China’s Economy Recovering

China’s Economy Recovering

Since the Jan. 23, 2020 Wuhan lockdown, financial institutions have been assessing COVID-19’s impact and revising their forecasts on China. A sharp downturn in Q1 2020 (with a high possibility of extending to Q2) and an economic rebound in the second half was foreseen. Some sectors are showing signs of recovery in Q2.To get more economy news today, you can visit shine news official website.

Many more have died since COVID-19 became a pandemic on March 11, and the International Monetary Fund warned of “a recession at least as bad as the Global Financial Crisis.”1 Forecasts on China were further affected by global supply chain disruptions and the negative global economic outlook. After March 16, a day dubbed “another Black Monday,”2 China’s 2020 average growth forecast declined from 5 to 2.6 percent. China encouraged less-affected sectors and manufacturing-heavy provinces to get “back to work,” and areas outside Hubei lifted traffic restrictions.3 China reported that 71.7 percent of small and medium-sized businesses resumed normal operations on March 24.4

As provinces gradually resumed work, various sectors saw positive signs. Passenger traffic increased since the second week of February. The latest March Purchasing Managers’ Indexes (PMI) rebounded to above 50 percent after plunging below 30 percent in February. These suggest stabilization of domestic production activities. However, some services face longer disruptions (restaurants, tourism and sports) where infection risks are high due to people gathering in confined spaces. Recovery rate in tourism and entertainment is thus lower than in manufacturing. As of March 22, only a third of tier-A national tourist sites5 and less than 5 percent of cinemas have returned to normal operations.6

To compensate for economic losses, some provinces plan to boost local tourism in Q2 with initiatives such as longer weekends, cash coupons and lower ticket prices.7 Other provinces might introduce stimulus packages for these sectors in the coming weeks. They will be especially important in today’s context when China’s economic recovery relies on domestic consumption. But even with supporting policies, the contribution of such sectors to the economy may be readjusted for a longer term.
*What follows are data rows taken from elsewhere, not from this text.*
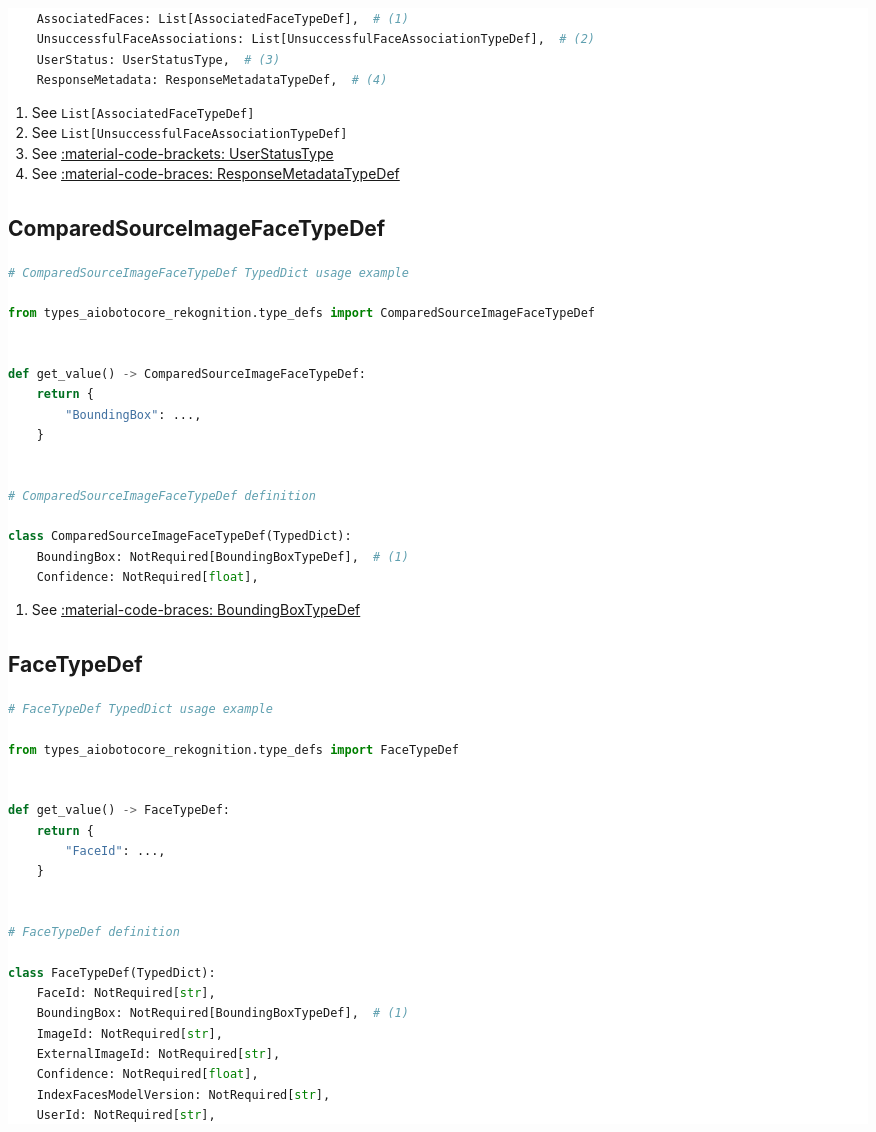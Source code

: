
 ```python
    AssociatedFaces: List[AssociatedFaceTypeDef],  # (1)
    UnsuccessfulFaceAssociations: List[UnsuccessfulFaceAssociationTypeDef],  # (2)
    UserStatus: UserStatusType,  # (3)
    ResponseMetadata: ResponseMetadataTypeDef,  # (4)
```

1. See `List[AssociatedFaceTypeDef]`
2. See `List[UnsuccessfulFaceAssociationTypeDef]`
3. See [:material-code-brackets: UserStatusType](./literals.md#userstatustype)
4. See [:material-code-braces: ResponseMetadataTypeDef](./type_defs.md#responsemetadatatypedef)

## ComparedSourceImageFaceTypeDef

```python
# ComparedSourceImageFaceTypeDef TypedDict usage example

from types_aiobotocore_rekognition.type_defs import ComparedSourceImageFaceTypeDef


def get_value() -> ComparedSourceImageFaceTypeDef:
    return {
        "BoundingBox": ...,
    }


# ComparedSourceImageFaceTypeDef definition

class ComparedSourceImageFaceTypeDef(TypedDict):
    BoundingBox: NotRequired[BoundingBoxTypeDef],  # (1)
    Confidence: NotRequired[float],
```

1. See [:material-code-braces: BoundingBoxTypeDef](./type_defs.md#boundingboxtypedef)

## FaceTypeDef

```python
# FaceTypeDef TypedDict usage example

from types_aiobotocore_rekognition.type_defs import FaceTypeDef


def get_value() -> FaceTypeDef:
    return {
        "FaceId": ...,
    }


# FaceTypeDef definition

class FaceTypeDef(TypedDict):
    FaceId: NotRequired[str],
    BoundingBox: NotRequired[BoundingBoxTypeDef],  # (1)
    ImageId: NotRequired[str],
    ExternalImageId: NotRequired[str],
    Confidence: NotRequired[float],
    IndexFacesModelVersion: NotRequired[str],
    UserId: NotRequired[str],
```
The unprecedented lockdowns in China and other social distancing measures worldwide will impact how businesses, especially in the services industry, strive to remain as functional as possible during emergencies. Aside from policy incentives, resilient infrastructure—including efficient transport logistics, reliable digital connectivity and accessible social facilities—can help mitigate losses and facilitate recovery.
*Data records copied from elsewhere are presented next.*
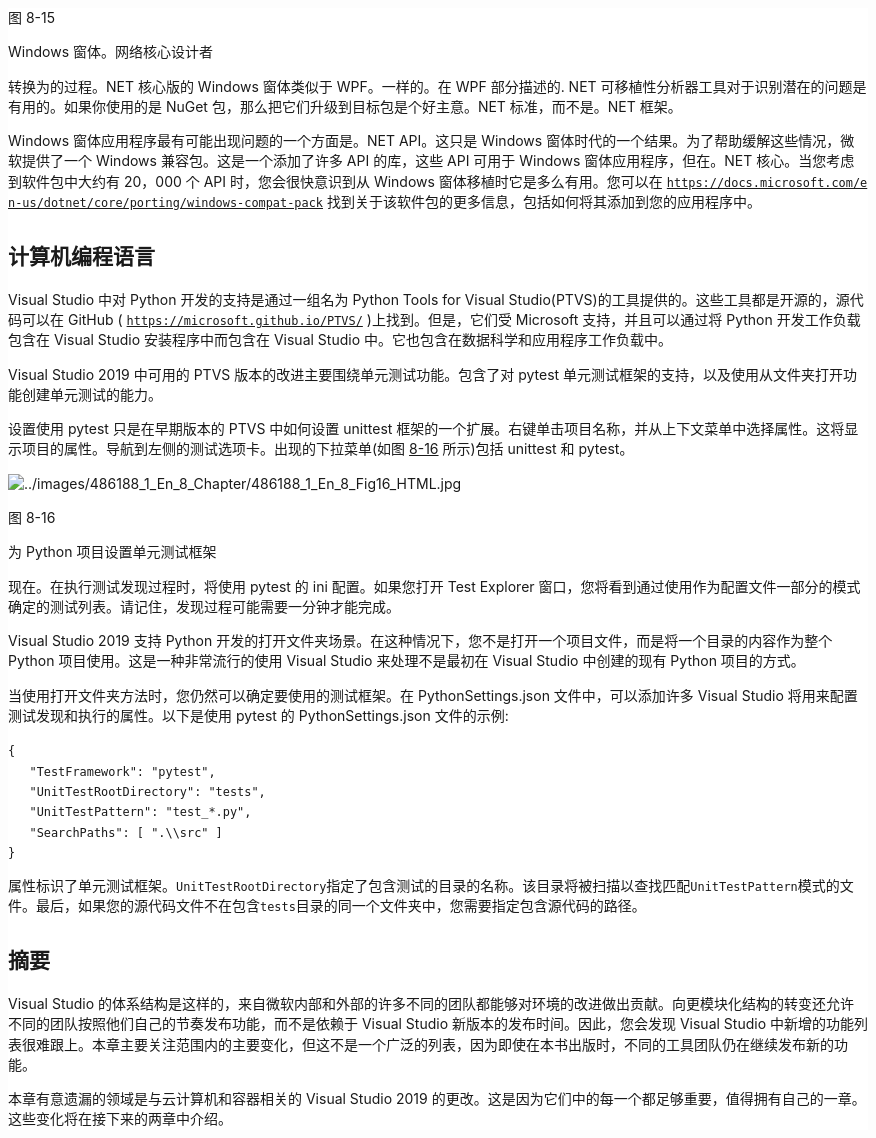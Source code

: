 图 8-15

Windows 窗体。网络核心设计者

转换为的过程。NET 核心版的 Windows 窗体类似于 WPF。一样的。在 WPF 部分描述的. NET 可移植性分析器工具对于识别潜在的问题是有用的。如果你使用的是 NuGet 包，那么把它们升级到目标包是个好主意。NET 标准，而不是。NET 框架。

Windows 窗体应用程序最有可能出现问题的一个方面是。NET API。这只是 Windows 窗体时代的一个结果。为了帮助缓解这些情况，微软提供了一个 Windows 兼容包。这是一个添加了许多 API 的库，这些 API 可用于 Windows 窗体应用程序，但在。NET 核心。当您考虑到软件包中大约有 20，000 个 API 时，您会很快意识到从 Windows 窗体移植时它是多么有用。您可以在 [`https://docs.microsoft.com/en-us/dotnet/core/porting/windows-compat-pack`](https://docs.microsoft.com/en-us/dotnet/core/porting/windows-compat-pack) 找到关于该软件包的更多信息，包括如何将其添加到您的应用程序中。

## 计算机编程语言

Visual Studio 中对 Python 开发的支持是通过一组名为 Python Tools for Visual Studio(PTVS)的工具提供的。这些工具都是开源的，源代码可以在 GitHub ( [`https://microsoft.github.io/PTVS/`](https://microsoft.github.io/PTVS/) )上找到。但是，它们受 Microsoft 支持，并且可以通过将 Python 开发工作负载包含在 Visual Studio 安装程序中而包含在 Visual Studio 中。它也包含在数据科学和应用程序工作负载中。

Visual Studio 2019 中可用的 PTVS 版本的改进主要围绕单元测试功能。包含了对 pytest 单元测试框架的支持，以及使用从文件夹打开功能创建单元测试的能力。

设置使用 pytest 只是在早期版本的 PTVS 中如何设置 unittest 框架的一个扩展。右键单击项目名称，并从上下文菜单中选择属性。这将显示项目的属性。导航到左侧的测试选项卡。出现的下拉菜单(如图 [8-16](#Fig16) 所示)包括 unittest 和 pytest。

![../images/486188_1_En_8_Chapter/486188_1_En_8_Fig16_HTML.jpg](../images/486188_1_En_8_Chapter/486188_1_En_8_Fig16_HTML.jpg)

图 8-16

为 Python 项目设置单元测试框架

现在。在执行测试发现过程时，将使用 pytest 的 ini 配置。如果您打开 Test Explorer 窗口，您将看到通过使用作为配置文件一部分的模式确定的测试列表。请记住，发现过程可能需要一分钟才能完成。

Visual Studio 2019 支持 Python 开发的打开文件夹场景。在这种情况下，您不是打开一个项目文件，而是将一个目录的内容作为整个 Python 项目使用。这是一种非常流行的使用 Visual Studio 来处理不是最初在 Visual Studio 中创建的现有 Python 项目的方式。

当使用打开文件夹方法时，您仍然可以确定要使用的测试框架。在 PythonSettings.json 文件中，可以添加许多 Visual Studio 将用来配置测试发现和执行的属性。以下是使用 pytest 的 PythonSettings.json 文件的示例:

```
{
   "TestFramework": "pytest",
   "UnitTestRootDirectory": "tests",
   "UnitTestPattern": "test_*.py",
   "SearchPaths": [ ".\\src" ]
}

```

属性标识了单元测试框架。`UnitTestRootDirectory`指定了包含测试的目录的名称。该目录将被扫描以查找匹配`UnitTestPattern`模式的文件。最后，如果您的源代码文件不在包含`tests`目录的同一个文件夹中，您需要指定包含源代码的路径。

## 摘要

Visual Studio 的体系结构是这样的，来自微软内部和外部的许多不同的团队都能够对环境的改进做出贡献。向更模块化结构的转变还允许不同的团队按照他们自己的节奏发布功能，而不是依赖于 Visual Studio 新版本的发布时间。因此，您会发现 Visual Studio 中新增的功能列表很难跟上。本章主要关注范围内的主要变化，但这不是一个广泛的列表，因为即使在本书出版时，不同的工具团队仍在继续发布新的功能。

本章有意遗漏的领域是与云计算机和容器相关的 Visual Studio 2019 的更改。这是因为它们中的每一个都足够重要，值得拥有自己的一章。这些变化将在接下来的两章中介绍。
There are concerns over the agricultural sector as food production suspension and transport logistics disruptions affect China’s food security. These factors may have aggravated food inflation in February nationwide, particularly in Hubei and for fresh meat which is reliant on efficient logistics. Soybean meal prices rose 9.7 percent in late March against mid-March (China is a soy bean importer).8 External factors—such as threats from pests like desert locusts and fall armyworms, and food export restrictions in other countries—may further complicate efforts to maintain stable food prices.9

As the outbreak intensifies, countries may further restrict food exports to ensure domestic needs are prioritized. Preventing food prices from rising and mitigating the potential impact of such increases will likely be an imminent task for China in the short term.

China needs to watch the overall food situation as this could spread to the rest of the economy affected by COVID-19.10 In general, China is self-sufficient in terms of securing its basic food need. In 2018, over 95 percent of China’s cereals consumption was supplied domestically.11 For other economies where food supply is dependent on import and transport connectivity is underdeveloped, disruptions to domestic food supplies caused by COVID-19 will be more significant.

As of Feb. 29, 2020, offshore investors held RMB2.28 trillion (USD322 billion) in Chinese bonds, a record high.12 February foreign holdings of Chinese bonds saw a 30-percent year-on-year increase following a 25-percent increase in January. As central banks worldwide lower policy rates, interest rates in China (coupled with the reduced uncertainty as the spread of COVID-19 is curbed) made Chinese assets attractive to offshore investors. This resulted in yields on China’s 10-year government bond falling to 2.65 percent, lower than the 3.4 percent registered in the aftermath of the 2009 financial crisis and lower than the 3.2 percent observed in 2019. In Q1 2020, China’s corporates were also able to raise a record amount of cash (USD274 billion, up 26 percent compared with the same quarter in 2019) through bond issuances. The resilience of China’s bond and stock markets continued to point to China’s attractiveness to investors.